第四十四話:「累進課税」と貴族たちの反乱
アデニア王国に吹き荒れた労働ストライキは、黒田哲也による「株式譲渡」という奇策によって収束した。労働者たちは「経営者」側に取り込まれ、Eが仕掛けた「階級闘争」の火種は消し止められたかに見えた。
だが、黒田は知っていた。火種は消えたのではなく、場所を移しただけだということを。
王城の大会議室。
この国の政治と経済を牛耳る大貴族や、豪商たちの代表が集められていた。彼らの多くは、ここ数年の「黒田景気」に乗じて莫大な富を築いた「勝ち組」である。
彼らは、上機嫌で葉巻をくゆらせていた。今日の議題は「更なる経済発展のための施策」だと聞かされていたからだ。
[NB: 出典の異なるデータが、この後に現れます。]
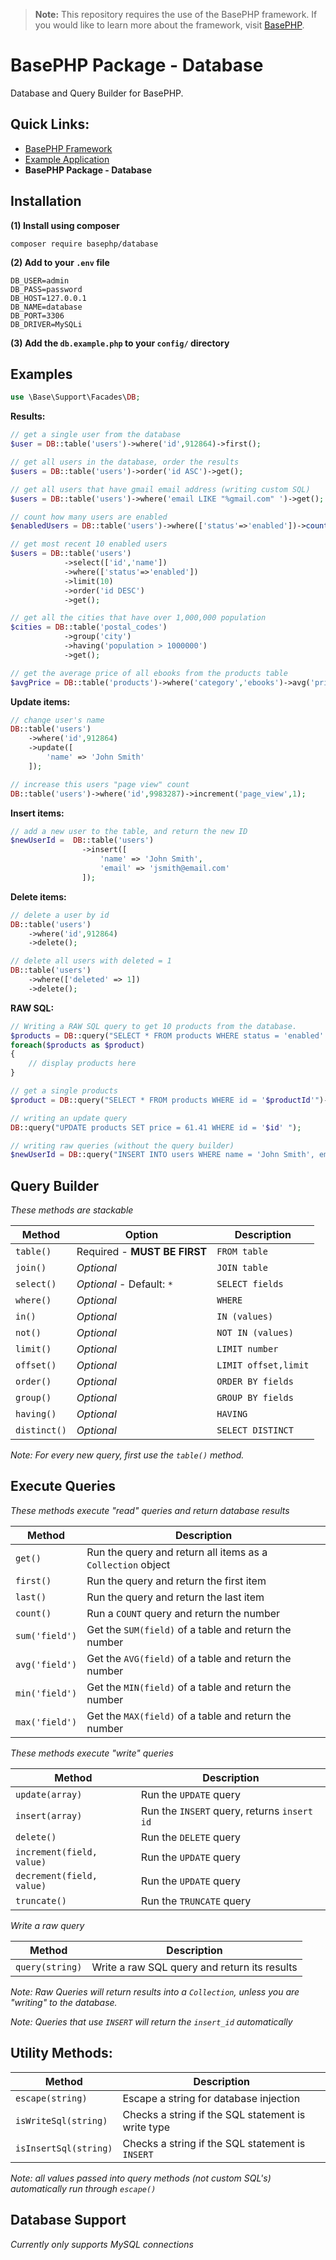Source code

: > **Note:** This repository requires the use of the BasePHP framework. If you would like to learn more about the framework, visit [BasePHP](https://github.com/basephp/framework).

# BasePHP Package - Database
Database and Query Builder for BasePHP.

## Quick Links:
* [BasePHP Framework](https://github.com/basephp/framework)
* [Example Application](https://github.com/basephp/basephp)
* **BasePHP Package - Database**

## Installation

**(1) Install using composer**

```
composer require basephp/database
```

**(2) Add to your `.env` file**

```
DB_USER=admin
DB_PASS=password
DB_HOST=127.0.0.1
DB_NAME=database
DB_PORT=3306
DB_DRIVER=MySQLi
```

**(3) Add the `db.example.php` to your `config/` directory**


## Examples

```php
use \Base\Support\Facades\DB;
```

**Results:**

```php
// get a single user from the database
$user = DB::table('users')->where('id',912864)->first();

// get all users in the database, order the results
$users = DB::table('users')->order('id ASC')->get();

// get all users that have gmail email address (writing custom SQL)
$users = DB::table('users')->where('email LIKE "%gmail.com" ')->get();

// count how many users are enabled
$enabledUsers = DB::table('users')->where(['status'=>'enabled'])->count();

// get most recent 10 enabled users
$users = DB::table('users')
            ->select(['id','name'])
            ->where(['status'=>'enabled'])
            ->limit(10)
            ->order('id DESC')
            ->get();

// get all the cities that have over 1,000,000 population
$cities = DB::table('postal_codes')
            ->group('city')
            ->having('population > 1000000')
            ->get();

// get the average price of all ebooks from the products table
$avgPrice = DB::table('products')->where('category','ebooks')->avg('price');
```

**Update items:**

```php
// change user's name
DB::table('users')
    ->where('id',912864)
    ->update([
        'name' => 'John Smith'
    ]);

// increase this users "page view" count
DB::table('users')->where('id',9983287)->increment('page_view',1);
```

**Insert items:**

```php
// add a new user to the table, and return the new ID
$newUserId =  DB::table('users')
                ->insert([
                    'name' => 'John Smith',
                    'email' => 'jsmith@email.com'
                ]);
```

**Delete items:**

```php
// delete a user by id
DB::table('users')
    ->where('id',912864)
    ->delete();

// delete all users with deleted = 1
DB::table('users')
    ->where(['deleted' => 1])
    ->delete();
```


**RAW SQL:**

```php
// Writing a RAW SQL query to get 10 products from the database.
$products = DB::query("SELECT * FROM products WHERE status = 'enabled' LIMIT 10");
foreach($products as $product)
{
    // display products here
}

// get a single products
$product = DB::query("SELECT * FROM products WHERE id = '$productId'")->first();

// writing an update query
DB::query("UPDATE products SET price = 61.41 WHERE id = '$id' ");

// writing raw queries (without the query builder)
$newUserId = DB::query("INSERT INTO users WHERE name = 'John Smith', email = 'jsmith@email.com' ");
```


## Query Builder

*These methods are stackable*

|Method           |Option                         |Description           |
|---              |---                            |---                   |
|`table()`        | Required - **MUST BE FIRST**  | `FROM table`         |
|`join()`         | *Optional*                    | `JOIN table`         |
|`select()`       | *Optional* - Default: `*`     | `SELECT fields`      |
|`where()`        | *Optional*                    | `WHERE`              |
|`in()`           | *Optional*                    | `IN (values)`        |
|`not()`          | *Optional*                    | `NOT IN (values)`    |
|`limit()`        | *Optional*                    | `LIMIT number`       |
|`offset()`       | *Optional*                    | `LIMIT offset,limit` |
|`order()`        | *Optional*                    | `ORDER BY fields`    |
|`group()`        | *Optional*                    | `GROUP BY fields`    |
|`having()`       | *Optional*                    | `HAVING`             |
|`distinct()`     | *Optional*                    | `SELECT DISTINCT`    |

*Note: For every new query, first use the `table()` method.*


## Execute Queries

*These methods execute "read" queries and return database results*

|Method             | Description                                                 |
|---                |---                                                          |
|`get()`            | Run the query and return all items as a `Collection` object |
|`first()`          | Run the query and return the first item                     |
|`last()`           | Run the query and return the last item                      |
|`count()`          | Run a `COUNT` query and return the number                   |
|`sum('field')`     | Get the `SUM(field)` of a table and return the number       |
|`avg('field')`     | Get the `AVG(field)` of a table and return the number       |
|`min('field')`     | Get the `MIN(field)` of a table and return the number       |
|`max('field')`     | Get the `MAX(field)` of a table and return the number       |


*These methods execute "write" queries*

|Method                       | Description                                   |
|---                          |---                                            |
|`update(array)`              | Run the `UPDATE` query                        |
|`insert(array)`              | Run the `INSERT` query, returns `insert id`   |
|`delete()`                   | Run the `DELETE` query                        |
|`increment(field, value)`    | Run the `UPDATE` query                        |
|`decrement(field, value)`    | Run the `UPDATE` query                        |
|`truncate()`                 | Run the `TRUNCATE` query                      |

*Write a raw query*

|Method                       | Description                                              |
|---                          |---                                                       |
|`query(string)`              | Write a raw SQL query and return its results             |

*Note: Raw Queries will return results into a `Collection`, unless you are "writing" to the database.*

*Note: Queries that use `INSERT` will return the `insert_id` automatically*


Utility Methods:
---------------

|Method                       | Description                                              |
|---                          |---                                                       |
|`escape(string)`             | Escape a string for database injection                   |
|`isWriteSql(string)`         | Checks a string if the SQL statement is write type       |
|`isInsertSql(string)`        | Checks a string if the SQL statement is `INSERT`         |

*Note: all values passed into query methods (not custom SQL's) automatically run through `escape()`*


## Database Support

*Currently only supports MySQL connections*
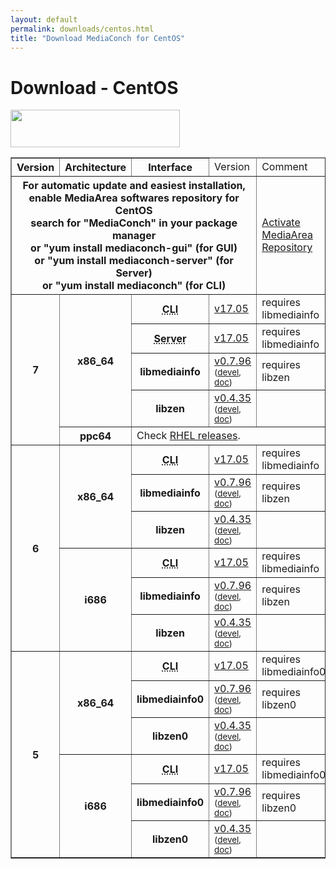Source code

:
 ```yaml
---
layout: default
permalink: downloads/centos.html
title: "Download MediaConch for CentOS"
---
```


# Download - CentOS

<img src="/MediaConch/images/CentOS.png" width="271" height="60"><br />

<table border="1">
<thead>
<tr class="table-header">
    <th>Version</th>
    <th>Architecture</th>
    <th>Interface</th>
    <td>Version</td>
    <td>Comment</td>
</tr>
</thead>
<tbody>
<tr>
    <th colspan="4">For automatic update and easiest installation, enable MediaArea softwares repository for CentOS<br />search for "MediaConch" in your package manager<br />or "yum install mediaconch-gui" (for GUI)<br /> or "yum install mediaconch-server" (for Server)<br /> or "yum install mediaconch" (for CLI)</th>
    <td><a href='/Repos'>Activate MediaArea Repository</a></td>
</tr>

<tr>
    <th rowspan="5" id="7">7</th>
    <th rowspan="4" id="7.x86_64">x86_64</th>
    <th><abbr title="Command Line Interface">CLI</abbr></th>
    <td><a href="//mediaarea.net/download/binary/mediaconch/17.05/mediaconch-17.05.x86_64.CentOS_7.rpm">v17.05</a></td>
    <td>requires libmediainfo</td>
</tr>
<tr>
    <th><abbr title="Server">Server</abbr></th>
    <td><a href="//mediaarea.net/download/binary/mediaconch-server/17.05/mediaconch-server-17.05.x86_64.CentOS_7.rpm">v17.05</a></td>
    <td>requires libmediainfo</td>
</tr>
<tr>
    <th>libmediainfo</th>
    <td><a href="//mediaarea.net/download/binary/libmediainfo0/0.7.96/libmediainfo-0.7.96.x86_64.CentOS_7.rpm">v0.7.96</a> <small>(<a href="//mediaarea.net/download/binary/libmediainfo0/0.7.96/libmediainfo-devel-0.7.96.x86_64.CentOS_7.rpm">devel</a>, <a href="//mediaarea.net/download/binary/libmediainfo0/0.7.96/libmediainfo-doc-0.7.96.x86_64.CentOS_7.rpm">doc</a>)</small></td>
    <td>requires libzen</td>
</tr>
<tr>
    <th>libzen</th>
    <td><a href="//mediaarea.net/download/binary/libzen0/0.4.35/libzen-0.4.35.x86_64.CentOS_7.rpm">v0.4.35</a> <small>(<a href="//mediaarea.net/download/binary/libzen0/0.4.35/libzen-devel-0.4.35.x86_64.CentOS_7.rpm">devel</a>, <a href="//mediaarea.net/download/binary/libzen0/0.4.35/libzen-doc-0.4.35.x86_64.CentOS_7.rpm">doc</a>)</small></td>
    <td>&nbsp;</td>
</tr>

<tr>
    <th id="7.ppc64">ppc64</th>
    <td colspan="3">Check <a href="rhel.html#7.ppc64">RHEL releases</a>.</td>
</tr>

<tr>
    <th rowspan="6" id="6">6</th>
    <th rowspan="3" id="6.x86_64">x86_64</th>
    <th><abbr title="Command Line Interface">CLI</abbr></th>
    <td><a href="//mediaarea.net/download/binary/mediaconch/17.05/mediaconch-17.05.x86_64.CentOS_6.rpm">v17.05</a></td>
    <td>requires libmediainfo</td>
</tr>
<tr>
    <th>libmediainfo</th>
    <td><a href="//mediaarea.net/download/binary/libmediainfo0/0.7.96/libmediainfo-0.7.96.x86_64.CentOS_6.rpm">v0.7.96</a> <small>(<a href="//mediaarea.net/download/binary/libmediainfo0/0.7.96/libmediainfo-devel-0.7.96.x86_64.CentOS_6.rpm">devel</a>, <a href="//mediaarea.net/download/binary/libmediainfo0/0.7.96/libmediainfo-doc-0.7.96.x86_64.CentOS_6.rpm">doc</a>)</small></td>
    <td>requires libzen</td>
</tr>
<tr>
    <th>libzen</th>
    <td><a href="//mediaarea.net/download/binary/libzen0/0.4.35/libzen-0.4.35.x86_64.CentOS_6.rpm">v0.4.35</a> <small>(<a href="//mediaarea.net/download/binary/libzen0/0.4.35/libzen-devel-0.4.35.x86_64.CentOS_6.rpm">devel</a>, <a href="//mediaarea.net/download/binary/libzen0/0.4.35/libzen-doc-0.4.35.x86_64.CentOS_6.rpm">doc</a>)</small></td>
    <td>&nbsp;</td>
</tr>
<tr>
    <th rowspan="3" id="6.i686">i686</th>
    <th><abbr title="Command Line Interface">CLI</abbr></th>
    <td><a href="//mediaarea.net/download/binary/mediaconch/17.05/mediaconch-17.05.i686.CentOS_6.rpm">v17.05</a></td>
    <td>requires libmediainfo</td>
</tr>
<tr>
    <th>libmediainfo</th>
    <td><a href="//mediaarea.net/download/binary/libmediainfo0/0.7.96/libmediainfo-0.7.96.i686.CentOS_6.rpm">v0.7.96</a> <small>(<a href="//mediaarea.net/download/binary/libmediainfo0/0.7.96/libmediainfo-devel-0.7.96.i686.CentOS_6.rpm">devel</a>, <a href="//mediaarea.net/download/binary/libmediainfo0/0.7.96/libmediainfo-doc-0.7.96.i686.CentOS_6.rpm">doc</a>)</small></td>
    <td>requires libzen</td>
</tr>
<tr>
    <th>libzen</th>
    <td><a href="//mediaarea.net/download/binary/libzen0/0.4.35/libzen-0.4.35.i686.CentOS_6.rpm">v0.4.35</a> <small>(<a href="//mediaarea.net/download/binary/libzen0/0.4.35/libzen-devel-0.4.35.i686.CentOS_6.rpm">devel</a>, <a href="//mediaarea.net/download/binary/libzen0/0.4.35/libzen-doc-0.4.35.i686.CentOS_6.rpm">doc</a>)</small></td>
    <td>&nbsp;</td>
</tr>
<tr>
    <th rowspan="6" id="5">5</th>
    <th rowspan="3" id="5.x86_64">x86_64</th>
    <th><abbr title="Command Line Interface">CLI</abbr></th>
    <td><a href="//mediaarea.net/download/binary/mediaconch/17.05/mediaconch-17.05.x86_64.CentOS_5.rpm">v17.05</a></td>
    <td>requires libmediainfo0</td>
</tr>
<tr>
    <th>libmediainfo0</th>
    <td><a href="//mediaarea.net/download/binary/libmediainfo0/0.7.96/libmediainfo0-0.7.96.x86_64.CentOS_5.rpm">v0.7.96</a> <small>(<a href="//mediaarea.net/download/binary/libmediainfo0/0.7.96/libmediainfo-devel-0.7.96.x86_64.CentOS_5.rpm">devel</a>, <a href="//mediaarea.net/download/binary/libmediainfo0/0.7.96/libmediainfo-doc-0.7.96.x86_64.CentOS_5.rpm">doc</a>)</small></td>
    <td>requires libzen0</td>
</tr>
<tr>
    <th>libzen0</th>
    <td><a href="//mediaarea.net/download/binary/libzen0/0.4.35/libzen0-0.4.35.x86_64.CentOS_5.rpm">v0.4.35</a> <small>(<a href="//mediaarea.net/download/binary/libzen0/0.4.35/libzen-devel-0.4.35.x86_64.CentOS_5.rpm">devel</a>, <a href="//mediaarea.net/download/binary/libzen0/0.4.35/libzen-doc-0.4.35.x86_64.CentOS_5.rpm">doc</a>)</small></td>
    <td>&nbsp;</td>
</tr>
<tr>
    <th rowspan="3" id="5.i686">i686</th>
    <th><abbr title="Command Line Interface">CLI</abbr></th>
    <td><a href="//mediaarea.net/download/binary/mediaconch/17.05/mediaconch-17.05.i686.CentOS_5.rpm">v17.05</a></td>
    <td>requires libmediainfo0</td>
</tr>
<tr>
    <th>libmediainfo0</th>
    <td><a href="//mediaarea.net/download/binary/libmediainfo0/0.7.96/libmediainfo0-0.7.96.i686.CentOS_5.rpm">v0.7.96</a> <small>(<a href="//mediaarea.net/download/binary/libmediainfo0/0.7.96/libmediainfo-devel-0.7.96.i686.CentOS_5.rpm">devel</a>, <a href="//mediaarea.net/download/binary/libmediainfo0/0.7.96/libmediainfo-doc-0.7.96.i686.CentOS_5.rpm">doc</a>)</small></td>
    <td>requires libzen0</td>
</tr>
<tr>
    <th>libzen0</th>
    <td><a href="//mediaarea.net/download/binary/libzen0/0.4.35/libzen0-0.4.35.i686.CentOS_5.rpm">v0.4.35</a> <small>(<a href="//mediaarea.net/download/binary/libzen0/0.4.35/libzen-devel-0.4.35.i686.CentOS_5.rpm">devel</a>, <a href="//mediaarea.net/download/binary/libzen0/0.4.35/libzen-doc-0.4.35.i686.CentOS_5.rpm">doc</a>)</small></td>
    <td>&nbsp;</td>
</tr>
</tbody>
</table>
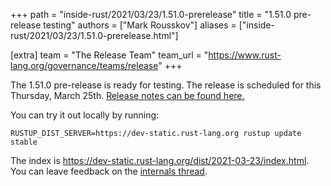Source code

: +++
path = "inside-rust/2021/03/23/1.51.0-prerelease"
title = "1.51.0 pre-release testing"
authors = ["Mark Rousskov"]
aliases = ["inside-rust/2021/03/23/1.51.0-prerelease.html"]

[extra]
team = "The Release Team"
team_url = "https://www.rust-lang.org/governance/teams/release"
+++

The 1.51.0 pre-release is ready for testing. The release is scheduled for this
Thursday, March 25th. [Release notes can be found here.][relnotes]

You can try it out locally by running:

```
RUSTUP_DIST_SERVER=https://dev-static.rust-lang.org rustup update stable
```

The index is <https://dev-static.rust-lang.org/dist/2021-03-23/index.html>. You
can leave feedback on the [internals thread][internals].

[#76980]: https://github.com/rust-lang/rust/issues/76980
[relnotes]: https://github.com/rust-lang/rust/blob/master/RELEASES.md#version-1510-2021-03-25
[internals]: https://internals.rust-lang.org/t/1-51-0-prerelease-testing
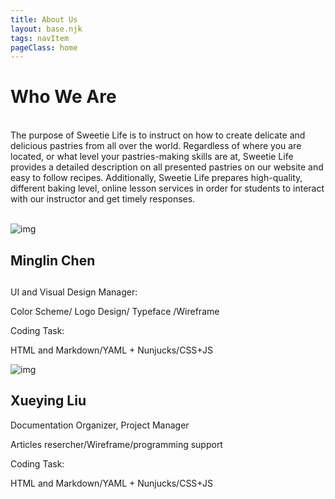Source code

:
 ```yaml
---
title: About Us
layout: base.njk
tags: navItem
pageClass: home
---
```

<main>
  <selection class="whoweare">
  <h1 class="">Who We Are</h1>
      <p><br>The purpose of Sweetie Life is to instruct on how to create delicate and delicious pastries from all over the world. Regardless of where you are located, or what level your pastries-making skills are at, Sweetie Life provides a detailed description on all presented pastries on our website and easy to follow recipes. Additionally, Sweetie Life prepares high-quality, different baking level, online lesson services in order for students to interact with our instructor and get timely responses. <br><br>
</p>
  </selection>
  <selection class="aboutus-card">
   <div class="person-card">
       <div class="person-card-image">
      <img src="/images/ml.jpg" alt="img">
   </div>
    <div class="person-card-content">
  <h2 class="name">Minglin Chen </h2>
  <h2> </h2>
 <p> UI and Visual Design Manager:</p>
 <p> Color Scheme/ Logo Design/ Typeface /Wireframe</p>
 <p> Coding Task: </p>
 <p> HTML and Markdown/YAML + Nunjucks/CSS+JS</p>
    </div>
 </div>

 <div class="person-card">
   <div class="person-card-image">
      <img src="/images/lxy.JPG" alt="img">
   </div>
   <div class="person-card-content">
  <h2 class="name">Xueying Liu</h2>
 <p> Documentation Organizer, Project Manager</p>
 <p> Articles resercher/Wireframe/programming support</p>
 <p> Coding Task: </p>
 <p> HTML and Markdown/YAML + Nunjucks/CSS+JS</p>
   </div>
 </div>
  </selection>
 
 
 
</main>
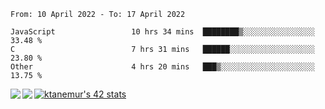 <!--START_SECTION:waka-->

```text
From: 10 April 2022 - To: 17 April 2022

JavaScript                 10 hrs 34 mins  ████████▒░░░░░░░░░░░░░░░░   33.48 %
C                          7 hrs 31 mins   ██████░░░░░░░░░░░░░░░░░░░   23.80 %
Other                      4 hrs 20 mins   ███▒░░░░░░░░░░░░░░░░░░░░░   13.75 %
```

<!--END_SECTION:waka-->
<a href="https://github.com/anuraghazra/github-readme-stats">
  <img align="left" src="https://github-readme-stats.vercel.app/api?username=Tanesan&count_private=true&show_icons=true" />
<img align="left" src="https://github-readme-stats.vercel.app/api/top-langs/?username=Tanesan" />
</a>

[![ktanemur's 42 stats](https://badge42.vercel.app/api/v2/cl1wslf6s002109l771rng2w8/stats?cursusId=21&coalitionId=62)](https://github.com/JaeSeoKim/badge42)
だが、演壇に立った黒田が発表した「施策」は、彼らの笑顔を瞬時に凍りつかせた。
「……えー、ただいまより、新たな『税制改革案』を発表します」
黒田は、黒板に一本の急角度なグラフを描いた。
「『累進課税』の導入です」
「るい、しん……?」
「簡単に言えば、『儲かっている人から、たくさん取る』制度です」
黒田は、具体的な税率を書き込んだ。
「年収が銀貨百枚以下の庶民は、税率5%。
銀貨千枚までの中産階級は、20%。
そして、それ以上稼ぐ富裕層、すなわちここにいる皆さんは…… 『55%』 とします」
会議室が、静まり返った。
数秒後、爆発のような怒号が渦巻いた。
「ご、五割五分だと!? ふざけるな!」
「半分以上持っていく気か! 強盗だ!」
「我々はリスクを負って投資し、この国の経済を牽引してきたのだぞ! その報酬を奪うとは、恩知らずにも程がある!」
貴族たちの怒りはもっともだった。彼らの論理は「古典的資本主義」そのものだ。努力と才覚で得た富は、自分のものであるはずだ。
だが、黒田は動じない。
「皆さんの貢献は理解しています。ですが、現実を見てください」
黒田は、貧富の差を示すデータ(ジニ係数)を突きつけた。
「あなた方の資産が十倍になる一方で、物価上昇に苦しみ、パンも買えない層が増えている。彼らの不満が爆発すれば、先日のストライキ以上の暴動が起きる。そうなれば、あなた方の『資産』も無事では済みませんよ」
「脅しですか、顧問!」
「いいえ。『保険料』の話をしているのです。この税金で、貧困層の教育と医療を無償化する。社会の安定を『買う』のです。55%で『革命』が防げるなら、安いものでしょう?」
「黙れ、元・平民の学者が!」
ついに、最も力を持つ保守派の筆頭、ガネフ公爵が立ち上がった。彼は、国内の鉱山と物流の大半を握る実力者だ。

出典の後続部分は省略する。